[Collected data]
= Beginning of Section =
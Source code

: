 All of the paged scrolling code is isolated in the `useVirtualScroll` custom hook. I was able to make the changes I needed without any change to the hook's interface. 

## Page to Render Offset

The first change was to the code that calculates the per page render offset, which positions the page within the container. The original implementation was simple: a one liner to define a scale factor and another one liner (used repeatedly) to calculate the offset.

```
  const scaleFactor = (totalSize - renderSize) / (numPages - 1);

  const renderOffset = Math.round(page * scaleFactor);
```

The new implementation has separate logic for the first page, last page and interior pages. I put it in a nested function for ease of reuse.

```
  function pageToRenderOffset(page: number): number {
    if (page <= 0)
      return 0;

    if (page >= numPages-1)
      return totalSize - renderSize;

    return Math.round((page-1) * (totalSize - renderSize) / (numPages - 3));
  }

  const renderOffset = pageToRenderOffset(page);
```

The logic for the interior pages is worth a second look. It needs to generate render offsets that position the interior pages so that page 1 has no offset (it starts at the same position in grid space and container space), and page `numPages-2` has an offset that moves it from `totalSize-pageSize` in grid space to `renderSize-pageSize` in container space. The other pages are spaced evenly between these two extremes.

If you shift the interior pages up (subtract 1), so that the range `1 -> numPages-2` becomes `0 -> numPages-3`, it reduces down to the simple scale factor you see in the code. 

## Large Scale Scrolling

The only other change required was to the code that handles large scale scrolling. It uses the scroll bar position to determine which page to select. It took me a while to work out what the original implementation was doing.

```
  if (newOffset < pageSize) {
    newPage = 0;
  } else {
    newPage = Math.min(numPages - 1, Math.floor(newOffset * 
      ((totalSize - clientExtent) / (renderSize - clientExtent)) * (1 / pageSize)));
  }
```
= End of Section =
The answer should consist solely of the lines from the first line above through the one with "## Page to Render Offset", both included, repeated exactly.

● **Task answer**:
Source code

: All of the paged scrolling code is isolated in the `useVirtualScroll` custom hook. I was able to make the changes I needed without any change to the hook's interface. 

## Page to Render Offset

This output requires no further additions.